## Goal of the exercise
I'd like every line in the following listing that holds "ohne" copied.

## Information provided

=== Begin Enclosure ===

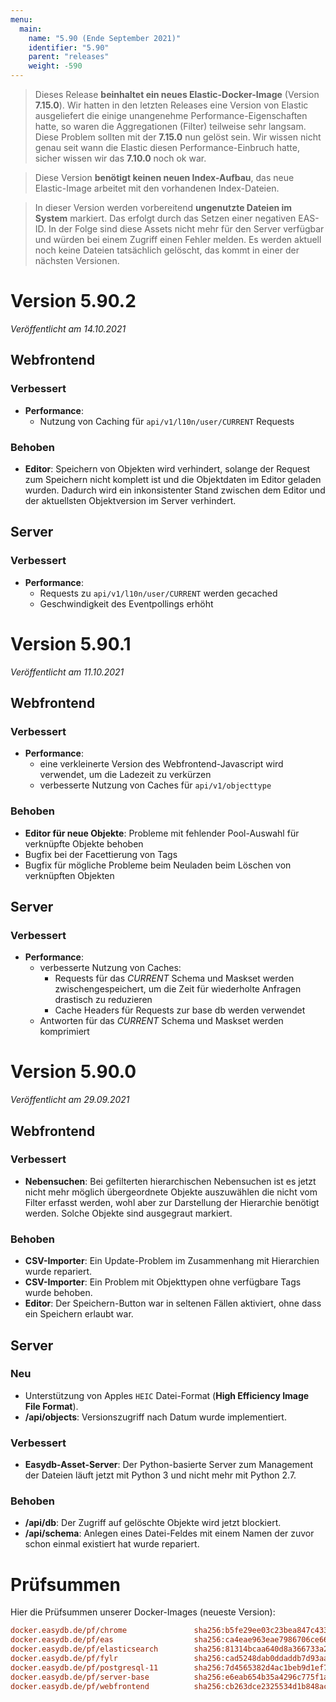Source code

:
 ```yaml
---
menu:
  main:
    name: "5.90 (Ende September 2021)"
    identifier: "5.90"
    parent: "releases"
    weight: -590
---
```


> Dieses Release **beinhaltet ein neues Elastic-Docker-Image** (Version **7.15.0**). Wir hatten in den letzten Releases eine Version von Elastic ausgeliefert die einige unangenehme Performance-Eigenschaften hatte, so waren die Aggregationen (Filter) teilweise sehr langsam. Diese Problem sollten mit der **7.15.0** nun gelöst sein. Wir wissen nicht genau seit wann die Elastic diesen Performance-Einbruch hatte, sicher wissen wir das **7.10.0** noch ok war.

> Diese Version **benötigt keinen neuen Index-Aufbau**, das neue Elastic-Image arbeitet mit den vorhandenen Index-Dateien.

> In dieser Version werden vorbereitend **ungenutzte Dateien im System** markiert. Das erfolgt durch das Setzen einer negativen EAS-ID. In der Folge sind diese Assets nicht mehr für den Server verfügbar und würden bei einem Zugriff einen Fehler melden. Es werden aktuell noch keine Dateien tatsächlich gelöscht, das kommt in einer der nächsten Versionen.

# Version 5.90.2

*Veröffentlicht am 14.10.2021*

## Webfrontend

### Verbessert

- **Performance**:
  - Nutzung von Caching für `api/v1/l10n/user/CURRENT` Requests

### Behoben

- **Editor**: Speichern von Objekten wird verhindert, solange der Request zum Speichern nicht komplett ist und die Objektdaten im Editor geladen wurden. Dadurch wird ein inkonsistenter Stand zwischen dem Editor und der aktuellsten Objektversion im Server verhindert.

## Server

### Verbessert

- **Performance**:
  - Requests zu `api/v1/l10n/user/CURRENT` werden gecached
  - Geschwindigkeit des Eventpollings erhöht

# Version 5.90.1

*Veröffentlicht am 11.10.2021*

## Webfrontend

### Verbessert

- **Performance**:
  - eine verkleinerte Version des Webfrontend-Javascript wird verwendet, um die Ladezeit zu verkürzen
  - verbesserte Nutzung von Caches für `api/v1/objecttype`

### Behoben

- **Editor für neue Objekte**: Probleme mit fehlender Pool-Auswahl für verknüpfte Objekte behoben
- Bugfix bei der Facettierung von Tags
- Bugfix für mögliche Probleme beim Neuladen beim Löschen von verknüpften Objekten

## Server

### Verbessert

- **Performance**:
  - verbesserte Nutzung von Caches:
    - Requests für das *CURRENT* Schema und Maskset werden zwischengespeichert, um die Zeit für wiederholte Anfragen drastisch zu reduzieren
    - Cache Headers für Requests zur base db werden verwendet
  - Antworten für das *CURRENT* Schema und Maskset werden komprimiert

# Version 5.90.0

*Veröffentlicht am 29.09.2021*

## Webfrontend

### Verbessert

* **Nebensuchen**: Bei gefilterten hierarchischen Nebensuchen ist es jetzt nicht mehr möglich übergeordnete Objekte auszuwählen die nicht vom Filter erfasst werden, wohl aber zur Darstellung der Hierarchie benötigt werden. Solche Objekte sind ausgegraut markiert.

### Behoben

* **CSV-Importer**: Ein Update-Problem im Zusammenhang mit Hierarchien wurde repariert.
* **CSV-Importer**: Ein Problem mit Objekttypen ohne verfügbare Tags wurde behoben.
* **Editor**: Der Speichern-Button war in seltenen Fällen aktiviert, ohne dass ein Speichern erlaubt war.

## Server

### Neu

* Unterstützung von Apples `HEIC` Datei-Format (**High Efficiency Image File Format**).
* **/api/objects**: Versionszugriff nach Datum wurde implementiert.

### Verbessert

* **Easydb-Asset-Server**: Der Python-basierte Server zum Management der Dateien läuft jetzt mit Python 3 und nicht mehr mit Python 2.7.

### Behoben

* **/api/db**: Der Zugriff auf gelöschte Objekte wird jetzt blockiert.
* **/api/schema**: Anlegen eines Datei-Feldes mit einem Namen der zuvor schon einmal existiert hat wurde repariert.

# Prüfsummen

Hier die Prüfsummen unserer Docker-Images (neueste Version): 

```ini
docker.easydb.de/pf/chrome               sha256:b5fe29ee03c23bea847c4333ad8d675ed333d51834ce8ee5855072e213a4a5c8
docker.easydb.de/pf/eas                  sha256:ca4eae963eae7986706ce66dac3bb5c2de6fd05672086dcb2810b6378ada8cd3
docker.easydb.de/pf/elasticsearch        sha256:81314bcaa640d8a366733a242c6902aaee32b4aaadfa2be86999a6ddc266c5e3
docker.easydb.de/pf/fylr                 sha256:cad5248dab0ddaddb7d93aa0f53a580507963636922b14d42ef259c73cfcad4e
docker.easydb.de/pf/postgresql-11        sha256:7d4565382d4ac1beb9d1ef7a9b97800605a9f8bfef34210e66531bb7c9f68045
docker.easydb.de/pf/server-base          sha256:e6eab654b35a4296c775f1a3eb11ccf4e9a4720994841881389185b1e8c0ee71
docker.easydb.de/pf/webfrontend          sha256:cb263dce2325534d1b848ac9914346967d22d4672ecf1305ed621e5b68ea0fe0
```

=== End Enclosure ===

## Answer area
* **CSV-Importer**: Ein Problem mit Objekttypen ohne verfügbare Tags wurde behoben.
* **Editor**: Der Speichern-Button war in seltenen Fällen aktiviert, ohne dass ein Speichern erlaubt war.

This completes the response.